#### RECORDS SHOWN ####

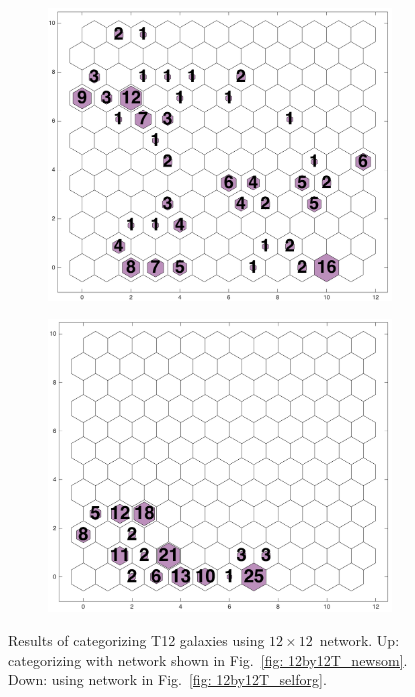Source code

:        \begin{figure}
        \begin{subfigure}[b]{0.5\textwidth}
            \centering
            \includegraphics[width=\textwidth]{../images0.01/2d/hit_v_12_by_12.png}
        \end{subfigure}
        \hfill
        \begin{subfigure}[b]{0.5\textwidth}
            \includegraphics[width=\textwidth]{../images0.01/2d/hit_v_12_by_self_org_res12.png}
        \end{subfigure}
        \caption{Results of categorizing T12 galaxies using $12\times12$~network. Up: categorizing with network shown in Fig.~\ref{fig: 12by12T_newsom}. Down: using network in Fig.~\ref{fig: 12by12T_selforg}.}
        \label{fig: 12by12V}
    \end{figure}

####

__INSTRUCTIONS TO FOLLOW__
The word is "textwidth". Copy every line above where it appears.

__EXPECTED ANSWER__
        \begin{subfigure}[b]{0.5\textwidth}
            \includegraphics[width=\textwidth]{../images0.01/2d/hit_v_12_by_12.png}
        \begin{subfigure}[b]{0.5\textwidth}
            \includegraphics[width=\textwidth]{../images0.01/2d/hit_v_12_by_self_org_res12.png}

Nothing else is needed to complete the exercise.